I'm wondering how load and store efficiently vars when working with SSE2.
In this example, I want to bench the pclmulqdq
instruction (carry less multiplication, useful for polynomial arithmetic) vs plain C function, so I need the same "calling convention" that a standard function.
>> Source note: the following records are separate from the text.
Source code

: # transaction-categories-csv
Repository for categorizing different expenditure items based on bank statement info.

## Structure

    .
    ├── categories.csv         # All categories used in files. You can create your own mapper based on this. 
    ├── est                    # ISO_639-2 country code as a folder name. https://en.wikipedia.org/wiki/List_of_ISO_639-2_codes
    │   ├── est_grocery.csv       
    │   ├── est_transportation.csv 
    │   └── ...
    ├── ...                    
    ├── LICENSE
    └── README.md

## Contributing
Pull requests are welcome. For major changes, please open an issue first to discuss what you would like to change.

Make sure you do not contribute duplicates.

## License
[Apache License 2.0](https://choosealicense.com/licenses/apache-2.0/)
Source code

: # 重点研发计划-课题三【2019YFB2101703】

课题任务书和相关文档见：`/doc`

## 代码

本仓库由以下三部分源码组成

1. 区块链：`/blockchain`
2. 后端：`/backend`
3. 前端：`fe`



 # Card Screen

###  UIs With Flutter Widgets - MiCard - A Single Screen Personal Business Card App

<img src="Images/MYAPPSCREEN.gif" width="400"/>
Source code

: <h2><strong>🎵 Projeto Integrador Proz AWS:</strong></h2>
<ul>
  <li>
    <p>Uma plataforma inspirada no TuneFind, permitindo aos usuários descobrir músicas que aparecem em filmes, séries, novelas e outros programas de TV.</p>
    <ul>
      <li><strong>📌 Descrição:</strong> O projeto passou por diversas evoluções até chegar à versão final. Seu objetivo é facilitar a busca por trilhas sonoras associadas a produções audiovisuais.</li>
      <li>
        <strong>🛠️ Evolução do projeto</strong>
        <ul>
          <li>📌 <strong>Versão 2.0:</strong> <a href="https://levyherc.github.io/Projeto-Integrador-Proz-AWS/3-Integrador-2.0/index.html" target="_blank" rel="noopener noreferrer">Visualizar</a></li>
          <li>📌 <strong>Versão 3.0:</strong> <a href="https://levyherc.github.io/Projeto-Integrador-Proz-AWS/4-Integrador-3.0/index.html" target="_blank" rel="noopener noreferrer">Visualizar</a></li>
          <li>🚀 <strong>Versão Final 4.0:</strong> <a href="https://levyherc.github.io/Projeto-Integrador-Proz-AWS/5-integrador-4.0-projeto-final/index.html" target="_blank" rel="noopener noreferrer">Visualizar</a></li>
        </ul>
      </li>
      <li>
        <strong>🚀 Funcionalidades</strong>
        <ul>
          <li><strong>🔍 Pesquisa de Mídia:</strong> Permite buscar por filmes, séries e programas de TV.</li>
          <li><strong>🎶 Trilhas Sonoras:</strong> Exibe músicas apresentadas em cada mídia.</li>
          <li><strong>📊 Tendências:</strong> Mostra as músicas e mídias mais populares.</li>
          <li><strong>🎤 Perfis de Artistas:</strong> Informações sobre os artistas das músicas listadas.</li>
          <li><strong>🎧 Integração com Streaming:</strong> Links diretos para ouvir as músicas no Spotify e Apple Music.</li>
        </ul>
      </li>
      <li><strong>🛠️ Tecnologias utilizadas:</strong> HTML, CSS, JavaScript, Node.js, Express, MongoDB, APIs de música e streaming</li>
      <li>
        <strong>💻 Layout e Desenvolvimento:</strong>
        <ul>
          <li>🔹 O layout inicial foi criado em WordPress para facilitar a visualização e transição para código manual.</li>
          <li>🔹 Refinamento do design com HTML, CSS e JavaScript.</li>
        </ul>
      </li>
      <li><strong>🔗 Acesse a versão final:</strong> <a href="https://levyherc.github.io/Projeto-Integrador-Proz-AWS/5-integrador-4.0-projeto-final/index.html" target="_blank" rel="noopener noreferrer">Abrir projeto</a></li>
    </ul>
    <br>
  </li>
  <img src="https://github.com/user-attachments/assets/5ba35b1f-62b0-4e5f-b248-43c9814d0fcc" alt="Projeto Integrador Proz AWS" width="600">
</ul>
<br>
a and b are 16 significant bits, result will have 32 significant bits
#include <wmmintrin.h>
int GFpoly_mul_i(int a, int b) {
__m128i xa = _mm_loadu_si128( (__m128i*) a);
__m128i xb = _mm_loadu_si128((__m128i*) b);
__m128i r = _mm_clmulepi64_si128(xa, xb, 0);
_MM_ALIGN16 int result[4];
__m128i* ptr_result = (__m128i*)result;
_mm_store_si128(ptr_result, r);
return result[0];
}
Extracting the 32bit integer from the lowest part of a vector can be done easily with _mm_cvtsi128_si32
:
return _mm_cvtsi128_si32(r);
Loading a 32bit integer into the lowest part of a vector can be done with the "opposite" operation, _mm_cvtsi32_si128
:
__m128i xa = _mm_cvtsi32_si128(a);
Loading the integer a
into a vector cannot be done with _mm_loadu_si128( (__m128i*) a)
, this would cast a
to a pointer and dereference it (reading a 128bit vector), but a
is just an integer value and doesn't point anywhere useful, except perhaps by accident.